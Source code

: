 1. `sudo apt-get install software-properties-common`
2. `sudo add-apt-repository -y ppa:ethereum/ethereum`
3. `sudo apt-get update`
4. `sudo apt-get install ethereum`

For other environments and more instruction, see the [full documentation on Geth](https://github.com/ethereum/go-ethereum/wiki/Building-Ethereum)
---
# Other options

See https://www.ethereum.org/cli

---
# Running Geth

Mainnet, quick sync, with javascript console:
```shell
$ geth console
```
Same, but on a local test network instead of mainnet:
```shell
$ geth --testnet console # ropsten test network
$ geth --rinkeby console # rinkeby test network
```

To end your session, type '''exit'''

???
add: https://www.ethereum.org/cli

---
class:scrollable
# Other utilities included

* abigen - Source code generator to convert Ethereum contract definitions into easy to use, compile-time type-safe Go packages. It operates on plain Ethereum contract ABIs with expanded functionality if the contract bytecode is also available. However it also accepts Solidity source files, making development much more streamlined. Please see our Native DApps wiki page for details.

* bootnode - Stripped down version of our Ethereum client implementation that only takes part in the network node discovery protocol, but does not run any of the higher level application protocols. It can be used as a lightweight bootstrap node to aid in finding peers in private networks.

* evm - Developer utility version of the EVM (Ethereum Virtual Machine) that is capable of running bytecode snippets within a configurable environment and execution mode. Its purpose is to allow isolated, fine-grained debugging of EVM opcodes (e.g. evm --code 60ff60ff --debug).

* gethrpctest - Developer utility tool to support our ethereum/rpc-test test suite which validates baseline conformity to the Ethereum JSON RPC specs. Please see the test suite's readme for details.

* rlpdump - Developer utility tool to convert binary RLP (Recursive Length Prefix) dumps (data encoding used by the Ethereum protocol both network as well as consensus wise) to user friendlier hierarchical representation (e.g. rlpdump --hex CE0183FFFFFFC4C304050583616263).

* * *

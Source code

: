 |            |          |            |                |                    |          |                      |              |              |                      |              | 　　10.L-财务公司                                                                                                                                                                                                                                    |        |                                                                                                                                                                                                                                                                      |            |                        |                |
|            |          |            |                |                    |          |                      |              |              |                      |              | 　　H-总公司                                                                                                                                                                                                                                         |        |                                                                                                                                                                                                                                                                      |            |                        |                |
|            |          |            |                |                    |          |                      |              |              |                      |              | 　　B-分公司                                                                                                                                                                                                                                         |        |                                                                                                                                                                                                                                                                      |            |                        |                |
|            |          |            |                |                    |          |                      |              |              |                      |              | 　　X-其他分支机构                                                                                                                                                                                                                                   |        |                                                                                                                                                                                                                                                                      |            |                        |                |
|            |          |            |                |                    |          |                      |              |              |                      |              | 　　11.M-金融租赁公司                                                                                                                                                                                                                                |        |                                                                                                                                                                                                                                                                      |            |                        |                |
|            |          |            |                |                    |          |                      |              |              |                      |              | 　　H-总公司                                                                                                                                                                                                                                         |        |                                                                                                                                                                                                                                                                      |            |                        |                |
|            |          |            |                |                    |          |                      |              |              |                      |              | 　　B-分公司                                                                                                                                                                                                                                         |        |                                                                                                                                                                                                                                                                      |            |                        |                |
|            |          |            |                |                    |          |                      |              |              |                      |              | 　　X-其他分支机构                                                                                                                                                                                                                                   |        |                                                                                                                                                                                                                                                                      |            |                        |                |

● TASK INSTRUCTIONS
Please show the lines in the entries above that hold the string "more".

● WRITTEN SOLUTION
For other environments and more instruction, see the [full documentation on Geth](https://github.com/ethereum/go-ethereum/wiki/Building-Ethereum)
* abigen - Source code generator to convert Ethereum contract definitions into easy to use, compile-time type-safe Go packages. It operates on plain Ethereum contract ABIs with expanded functionality if the contract bytecode is also available. However it also accepts Solidity source files, making development much more streamlined. Please see our Native DApps wiki page for details.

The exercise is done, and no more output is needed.